Hem de elimiz kolumuz bağlı, göstere göstere, bağıra çağıra gelen bir yıkıma mucize denebilecek bir çılgınlıkla, bir vurdumduymazlıkla bir anlamsızlıkla karşı koyduk.

Kâğıt üzerinde olan, hiçbir şey anlam ifade etmedi bu işte. Ne tehditler, ne tedbirler, ne uyarılar, ne planlar, ne eğitimler, ne tuzaklar kâğıda döküldüğü gibi neticelenmedi.

Mahkemeler, açık veya gizli ihbarlar, gazetecilerin, yazarların kendilerini yırtarcasına kaleme aldıkları tehlikeyi tarifleyen yazıları, kurumların kendi içinde yok olup giden çığlıkları bu kara geceyi engelleyemedi.

Bu çaresiz, etkisiz çığlıklara, uyarılara ve çabalara karşı gelişen hain girişim amaçladığı yıkıma ulaşamadan sihirli bir dokunuşla, mucize bir çıkışla yok oldu gitti.

Milletin kendine “Deniz Feneri” yaptığı, tüm zifiri karanlıklarda ışık olarak aradığı Erdoğan’ın tek bir işareti ile mucize sokaklarda can bulmaya, etki salmaya başladı. Öyle ki hiçbir aklın, mantığın ve beklentinin anlayamadığı şeyler oldu.

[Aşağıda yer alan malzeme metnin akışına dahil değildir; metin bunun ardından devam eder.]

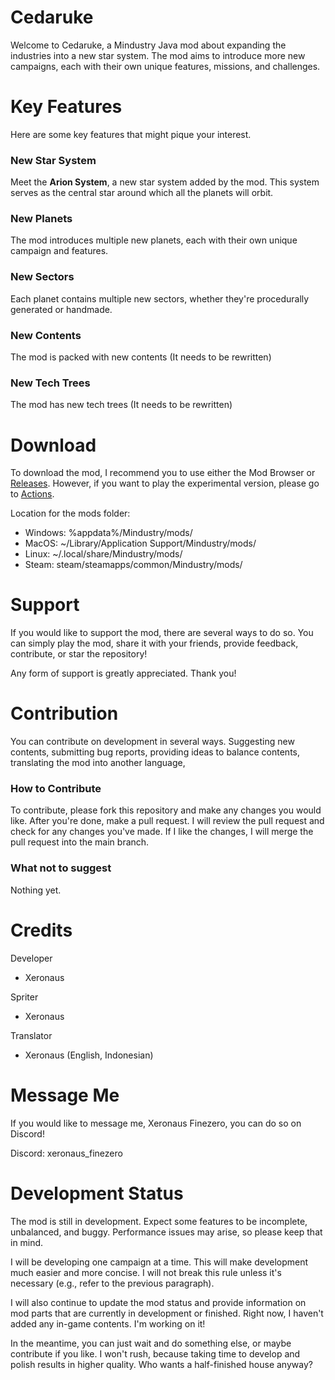 # Cedaruke
Welcome to Cedaruke, a Mindustry Java mod about expanding the industries into a new star system. The mod aims to introduce more new campaigns, each with their own unique features, missions, and challenges.

# Key Features
Here are some key features that might pique your interest.

### New Star System
Meet the **Arion System**, a new star system added by the mod. This system serves as the central star around which all the planets will orbit.

### New Planets
The mod introduces multiple new planets, each with their own unique campaign and features.

### New Sectors
Each planet contains multiple new sectors, whether they're procedurally generated or handmade.

### New Contents
The mod is packed with new contents (It needs to be rewritten)

### New Tech Trees
The mod has new tech trees (It needs to be rewritten)

# Download
To download the mod, I recommend you to use either the Mod Browser or [Releases](https://github.com/Xeron590/Cetadustry/releases). However, if you want to play the experimental version, please go to [Actions](https://github.com/Xeronaus/Cedaruke/actions).

Location for the mods folder:
- Windows: %appdata%/Mindustry/mods/
- MacOS: ~/Library/Application Support/Mindustry/mods/
- Linux: ~/.local/share/Mindustry/mods/
- Steam: steam/steamapps/common/Mindustry/mods/

# Support 
If you would like to support the mod, there are several ways to do so. You can simply play the mod, share it with your friends, provide feedback, contribute, or star the repository!

Any form of support is greatly appreciated. Thank you!

# Contribution
You can contribute on development in several ways. Suggesting new contents, submitting bug reports, providing ideas to balance contents, translating the mod into another language, 

### How to Contribute
To contribute, please fork this repository and make any changes you would like. After you're done, make a pull request. I will review the pull request and check for any changes you've made. If I like the changes, I will merge the pull request into the main branch.

### What not to suggest
Nothing yet.

# Credits
Developer
- Xeronaus

Spriter
- Xeronaus

Translator
- Xeronaus (English, Indonesian)

# Message Me
If you would like to message me, Xeronaus Finezero, you can do so on Discord!

Discord: xeronaus_finezero

# Development Status
The mod is still in development. Expect some features to be incomplete, unbalanced, and buggy. Performance issues may arise, so please keep that in mind.

I will be developing one campaign at a time. This will make development much easier and more concise. I will not break this rule unless it's necessary (e.g., refer to the previous paragraph).

I will also continue to update the mod status and provide information on mod parts that are currently in development or finished. Right now, I haven't added any in-game contents. I'm working on it!

In the meantime, you can just wait and do something else, or maybe contribute if you like. I won't rush, because taking time to develop and polish results in higher quality. Who wants a half-finished house anyway?
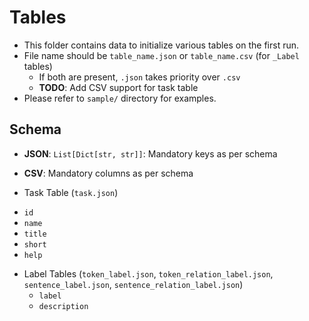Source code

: # Tables

* This folder contains data to initialize various tables on the first run.
* File name should be `table_name.json` or `table_name.csv` (for `_Label ` tables)
  - If both are present, `.json` takes priority over `.csv`
  - **TODO**: Add CSV support for task table
* Please refer to `sample/` directory for examples.



## Schema

* **JSON**: `List[Dict[str, str]]`: Mandatory keys as per schema
* **CSV**: Mandatory columns as per schema

* Task Table (`task.json`)
 - `id`
 - `name`
 - `title`
 - `short`
 - `help`

* Label Tables (`token_label.json`, `token_relation_label.json`, `sentence_label.json`, `sentence_relation_label.json`)
  - `label`
  - `description`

Tanklar, tüfekler, uçaklar, bombalar öylece kalakaldı. Etkisini yitirdi, teslim oluverdi. Yılların askeri eğitimi, teknolojinin birikimi, silahların yıkımı bu mucize karşısında değersizleşti, tuz buz olup buharlaşarak arşa uçtu gitti.


Kimse ne olduğunu anlayamadı. Bu yaşanılanlar kimisine bir kâbus, kimisine bir oyun, kimisine ise hiç yaşanmamış bir dejavu gibi geldi.

Geçmişte o kadar çok işe yarayan planlar, oyunlar tuzaklar bu sefer bu mucize ile anlamsız, acımasız, dramatik ve rezil bir hale vardı.

Bu mucizeyi sağlayan tek gerçek “İNANÇTI”. Bu inançtı Erdoğan’ı Millete siper eden; Bu inançtı Milleti Erdoğan’a aşık eden; Bu inançtı, İnananları tek yürek, tek bilek olarak sokaklarda, bu hayasız saldırıya karşı birleştiren.

O hain kalkışmanın başlarında bir söz, bir kelam yetti, bu İnancı harekete geçirip, bu yolda inananları tek bilek yapmaya. Ve “O AN” dan sonra korku düşmeye başladı, bu hainliği planlayanlara, oynatanlara ve sahnedeki figüranlara. Bu bir OYUN diye fırladılar ortaya. Başkanlık dediler, seçim dediler, anket dediler……  Ama nafile…..

Yazdıkları, kurguladıkları, çalıştıkları, rolleri dağıttıkları, bu rezil tiyatro Seyirci olmasını bekledikleri Milletin sahneyi basması ile alt üst oldu. O yüzden hep bir ağızdan “Bu bi oyun” “Bu bi Tiyatro” diye ortaya atıldılar.

Bu topraklar üstünde bırakın böyle “Vatana kast etmiş” gerçekçi tiyatroları, ilkokullardaki küçük piyesleri bile ciddiye alıp basan vatanseverlerin olduğu bir ülkede böyle bir girişim en hafif adlandırılması ile “Ahmaklık” olarak seslendirilebilir. Öyle ki düne kadar 100 yıl öncesi yaşanmışları canlandıran kahramanlık hikâyelerinde düşmanı canlandıracak figüran bile bulunamazdı bu memlekette.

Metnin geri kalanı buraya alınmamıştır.